## Data extracts
★ ★ ★ ★
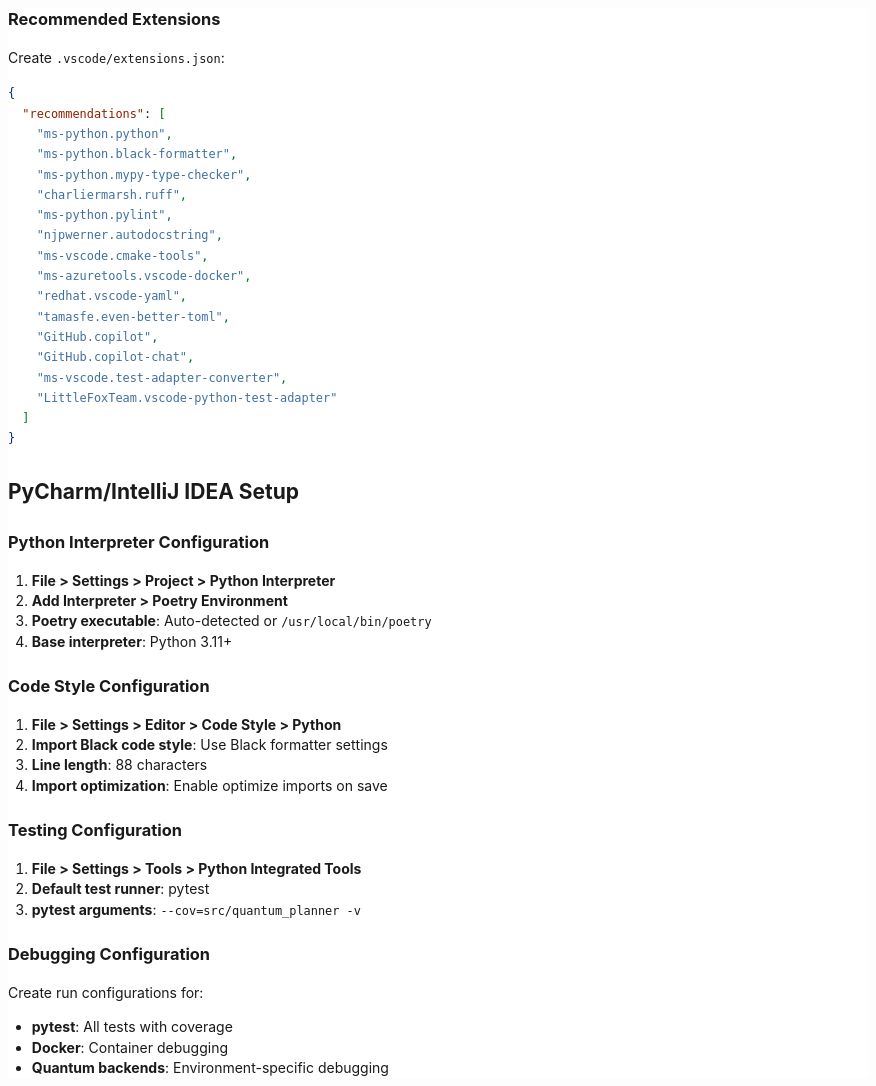 
### Recommended Extensions
Create `.vscode/extensions.json`:

```json
{
  "recommendations": [
    "ms-python.python",
    "ms-python.black-formatter",
    "ms-python.mypy-type-checker",
    "charliermarsh.ruff",
    "ms-python.pylint",
    "njpwerner.autodocstring",
    "ms-vscode.cmake-tools",
    "ms-azuretools.vscode-docker",
    "redhat.vscode-yaml",
    "tamasfe.even-better-toml",
    "GitHub.copilot",
    "GitHub.copilot-chat",
    "ms-vscode.test-adapter-converter",
    "LittleFoxTeam.vscode-python-test-adapter"
  ]
}
```

## PyCharm/IntelliJ IDEA Setup

### Python Interpreter Configuration
1. **File > Settings > Project > Python Interpreter**
2. **Add Interpreter > Poetry Environment**
3. **Poetry executable**: Auto-detected or `/usr/local/bin/poetry`
4. **Base interpreter**: Python 3.11+

### Code Style Configuration
1. **File > Settings > Editor > Code Style > Python**
2. **Import Black code style**: Use Black formatter settings
3. **Line length**: 88 characters
4. **Import optimization**: Enable optimize imports on save

### Testing Configuration
1. **File > Settings > Tools > Python Integrated Tools**
2. **Default test runner**: pytest
3. **pytest arguments**: `--cov=src/quantum_planner -v`

### Debugging Configuration
Create run configurations for:
- **pytest**: All tests with coverage
- **Docker**: Container debugging
- **Quantum backends**: Environment-specific debugging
★ ★ ★ ★
## Your assignment
Instructions for the copy: start at the first entry, stop after the line containing "2. **Add Interpreter > Poetry Environment**", keep every line exact, and drop the pictures.

## Exercise solution
### Recommended Extensions
Create `.vscode/extensions.json`:

```json
{
  "recommendations": [
    "ms-python.python",
    "ms-python.black-formatter",
    "ms-python.mypy-type-checker",
    "charliermarsh.ruff",
    "ms-python.pylint",
    "njpwerner.autodocstring",
    "ms-vscode.cmake-tools",
    "ms-azuretools.vscode-docker",
    "redhat.vscode-yaml",
    "tamasfe.even-better-toml",
    "GitHub.copilot",
    "GitHub.copilot-chat",
    "ms-vscode.test-adapter-converter",
    "LittleFoxTeam.vscode-python-test-adapter"
  ]
}
```

## PyCharm/IntelliJ IDEA Setup

### Python Interpreter Configuration
1. **File > Settings > Project > Python Interpreter**
2. **Add Interpreter > Poetry Environment**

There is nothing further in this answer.